PROBLEM TO WORK ON:
Using the entries that follow, state how many lines contain "from", with no other words.

Stored data entries
_ _ _ _
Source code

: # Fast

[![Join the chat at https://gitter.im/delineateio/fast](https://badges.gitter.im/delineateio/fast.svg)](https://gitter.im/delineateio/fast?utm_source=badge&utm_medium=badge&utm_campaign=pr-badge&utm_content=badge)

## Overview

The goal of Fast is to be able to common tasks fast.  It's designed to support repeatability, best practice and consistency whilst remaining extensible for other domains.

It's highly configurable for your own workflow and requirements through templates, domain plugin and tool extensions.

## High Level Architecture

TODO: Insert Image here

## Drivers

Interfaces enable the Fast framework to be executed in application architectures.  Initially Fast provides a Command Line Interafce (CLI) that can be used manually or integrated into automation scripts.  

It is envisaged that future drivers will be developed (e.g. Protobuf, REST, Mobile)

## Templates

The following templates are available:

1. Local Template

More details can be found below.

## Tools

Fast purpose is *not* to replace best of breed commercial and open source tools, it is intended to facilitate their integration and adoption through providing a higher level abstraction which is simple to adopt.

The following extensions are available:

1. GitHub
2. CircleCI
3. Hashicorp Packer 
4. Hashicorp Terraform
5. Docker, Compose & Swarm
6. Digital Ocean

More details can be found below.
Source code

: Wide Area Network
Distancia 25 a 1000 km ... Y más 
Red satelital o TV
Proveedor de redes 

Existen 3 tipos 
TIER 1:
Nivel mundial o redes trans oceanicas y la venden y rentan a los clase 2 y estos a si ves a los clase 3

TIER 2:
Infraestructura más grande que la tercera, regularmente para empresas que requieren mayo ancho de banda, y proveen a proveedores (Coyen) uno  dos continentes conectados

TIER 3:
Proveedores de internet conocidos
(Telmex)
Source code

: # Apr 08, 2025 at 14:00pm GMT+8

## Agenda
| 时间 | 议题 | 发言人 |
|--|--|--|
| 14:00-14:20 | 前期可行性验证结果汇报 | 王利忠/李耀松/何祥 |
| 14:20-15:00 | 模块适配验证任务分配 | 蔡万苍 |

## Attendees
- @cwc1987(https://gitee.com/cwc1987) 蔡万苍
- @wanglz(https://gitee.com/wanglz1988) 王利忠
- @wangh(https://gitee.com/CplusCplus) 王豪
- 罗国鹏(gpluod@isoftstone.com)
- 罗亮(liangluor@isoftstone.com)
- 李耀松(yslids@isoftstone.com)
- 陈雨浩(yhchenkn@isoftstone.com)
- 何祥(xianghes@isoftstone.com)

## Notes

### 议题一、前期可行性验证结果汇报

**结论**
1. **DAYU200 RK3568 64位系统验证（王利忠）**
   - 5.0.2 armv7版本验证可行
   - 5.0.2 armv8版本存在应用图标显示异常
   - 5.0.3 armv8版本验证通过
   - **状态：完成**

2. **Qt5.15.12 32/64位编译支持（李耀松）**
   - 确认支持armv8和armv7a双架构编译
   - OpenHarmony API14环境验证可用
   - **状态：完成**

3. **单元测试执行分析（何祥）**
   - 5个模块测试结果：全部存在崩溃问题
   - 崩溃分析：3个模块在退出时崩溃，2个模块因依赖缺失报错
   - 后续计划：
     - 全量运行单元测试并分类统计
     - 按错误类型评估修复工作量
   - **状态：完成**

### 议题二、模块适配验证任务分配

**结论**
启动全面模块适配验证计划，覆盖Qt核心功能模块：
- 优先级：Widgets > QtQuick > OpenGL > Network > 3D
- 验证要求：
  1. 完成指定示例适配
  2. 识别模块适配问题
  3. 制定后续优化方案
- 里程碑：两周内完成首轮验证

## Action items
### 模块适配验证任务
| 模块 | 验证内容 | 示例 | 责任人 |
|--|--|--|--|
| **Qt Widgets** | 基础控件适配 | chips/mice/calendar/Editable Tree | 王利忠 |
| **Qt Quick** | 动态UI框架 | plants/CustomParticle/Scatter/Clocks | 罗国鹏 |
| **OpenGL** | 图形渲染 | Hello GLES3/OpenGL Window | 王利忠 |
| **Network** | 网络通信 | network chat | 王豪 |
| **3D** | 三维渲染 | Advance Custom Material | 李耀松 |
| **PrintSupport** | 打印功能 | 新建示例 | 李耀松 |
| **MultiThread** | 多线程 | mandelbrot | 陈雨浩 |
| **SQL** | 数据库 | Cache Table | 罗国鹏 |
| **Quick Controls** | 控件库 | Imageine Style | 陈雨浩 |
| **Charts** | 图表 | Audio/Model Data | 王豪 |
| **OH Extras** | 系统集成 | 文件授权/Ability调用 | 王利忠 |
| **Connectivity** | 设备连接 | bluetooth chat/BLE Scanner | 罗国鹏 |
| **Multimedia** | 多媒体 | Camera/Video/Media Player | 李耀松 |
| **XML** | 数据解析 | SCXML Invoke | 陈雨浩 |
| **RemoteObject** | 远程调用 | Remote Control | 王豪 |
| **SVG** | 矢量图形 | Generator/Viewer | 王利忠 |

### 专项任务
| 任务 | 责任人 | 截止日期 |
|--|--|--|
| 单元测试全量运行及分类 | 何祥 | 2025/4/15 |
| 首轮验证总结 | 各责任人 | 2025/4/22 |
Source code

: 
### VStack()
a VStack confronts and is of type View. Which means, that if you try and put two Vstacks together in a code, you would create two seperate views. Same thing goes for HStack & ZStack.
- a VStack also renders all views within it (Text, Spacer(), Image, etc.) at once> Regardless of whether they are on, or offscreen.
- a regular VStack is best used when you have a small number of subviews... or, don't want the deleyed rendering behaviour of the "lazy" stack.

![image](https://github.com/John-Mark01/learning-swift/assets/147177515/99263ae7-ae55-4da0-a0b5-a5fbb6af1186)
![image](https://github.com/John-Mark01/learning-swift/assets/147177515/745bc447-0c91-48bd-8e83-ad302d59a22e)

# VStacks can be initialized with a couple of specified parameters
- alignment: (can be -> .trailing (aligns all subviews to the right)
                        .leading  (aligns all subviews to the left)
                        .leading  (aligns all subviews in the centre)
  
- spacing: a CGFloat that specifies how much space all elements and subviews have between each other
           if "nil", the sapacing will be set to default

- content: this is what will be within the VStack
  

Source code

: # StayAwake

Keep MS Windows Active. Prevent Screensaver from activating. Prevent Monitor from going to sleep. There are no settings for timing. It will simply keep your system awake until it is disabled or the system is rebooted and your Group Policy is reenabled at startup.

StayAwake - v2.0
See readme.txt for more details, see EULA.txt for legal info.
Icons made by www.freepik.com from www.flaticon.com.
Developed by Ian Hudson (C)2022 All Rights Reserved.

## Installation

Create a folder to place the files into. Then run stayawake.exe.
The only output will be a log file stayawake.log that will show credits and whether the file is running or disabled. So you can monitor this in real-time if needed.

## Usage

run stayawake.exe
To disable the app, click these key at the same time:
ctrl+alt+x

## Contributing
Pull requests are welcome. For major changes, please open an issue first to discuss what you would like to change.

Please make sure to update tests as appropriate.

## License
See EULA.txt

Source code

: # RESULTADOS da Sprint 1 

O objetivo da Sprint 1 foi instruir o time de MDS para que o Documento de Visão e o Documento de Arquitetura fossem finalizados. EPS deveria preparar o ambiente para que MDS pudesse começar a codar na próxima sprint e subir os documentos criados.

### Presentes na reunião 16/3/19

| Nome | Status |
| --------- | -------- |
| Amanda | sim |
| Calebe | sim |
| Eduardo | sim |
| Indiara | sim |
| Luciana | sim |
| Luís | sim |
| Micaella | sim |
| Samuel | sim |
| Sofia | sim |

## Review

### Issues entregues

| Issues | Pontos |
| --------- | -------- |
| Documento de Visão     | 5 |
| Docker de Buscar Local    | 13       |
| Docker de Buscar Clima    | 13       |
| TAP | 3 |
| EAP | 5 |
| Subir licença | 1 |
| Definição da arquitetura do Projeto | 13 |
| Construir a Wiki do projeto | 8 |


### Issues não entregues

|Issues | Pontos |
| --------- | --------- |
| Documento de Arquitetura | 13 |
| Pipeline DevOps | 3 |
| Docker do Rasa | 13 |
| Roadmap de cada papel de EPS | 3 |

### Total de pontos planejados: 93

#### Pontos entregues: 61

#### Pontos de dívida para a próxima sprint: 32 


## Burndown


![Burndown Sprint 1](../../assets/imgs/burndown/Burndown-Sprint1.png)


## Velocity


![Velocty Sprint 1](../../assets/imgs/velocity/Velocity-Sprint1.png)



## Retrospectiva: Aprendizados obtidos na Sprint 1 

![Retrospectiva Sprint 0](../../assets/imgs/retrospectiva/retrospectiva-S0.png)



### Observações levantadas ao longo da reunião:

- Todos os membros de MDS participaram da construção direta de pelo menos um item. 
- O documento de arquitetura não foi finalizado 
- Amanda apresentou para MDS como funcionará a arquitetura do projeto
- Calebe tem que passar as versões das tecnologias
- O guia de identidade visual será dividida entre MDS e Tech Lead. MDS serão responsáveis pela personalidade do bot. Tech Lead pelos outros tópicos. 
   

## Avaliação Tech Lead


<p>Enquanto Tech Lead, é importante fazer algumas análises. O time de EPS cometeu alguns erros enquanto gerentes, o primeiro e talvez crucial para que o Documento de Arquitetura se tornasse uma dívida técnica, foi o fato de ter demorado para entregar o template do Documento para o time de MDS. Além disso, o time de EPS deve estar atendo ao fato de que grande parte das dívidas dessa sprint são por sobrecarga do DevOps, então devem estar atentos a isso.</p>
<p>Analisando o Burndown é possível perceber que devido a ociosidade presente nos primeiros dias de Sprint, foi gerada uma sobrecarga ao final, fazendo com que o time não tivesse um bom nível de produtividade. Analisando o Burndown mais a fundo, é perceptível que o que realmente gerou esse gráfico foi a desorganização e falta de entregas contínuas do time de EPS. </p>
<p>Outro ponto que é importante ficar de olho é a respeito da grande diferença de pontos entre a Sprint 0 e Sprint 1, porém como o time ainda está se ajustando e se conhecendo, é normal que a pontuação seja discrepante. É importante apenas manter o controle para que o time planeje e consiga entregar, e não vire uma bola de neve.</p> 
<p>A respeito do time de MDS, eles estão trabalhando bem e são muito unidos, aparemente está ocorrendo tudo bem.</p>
_ _ _ _
TASK OUTPUT:
2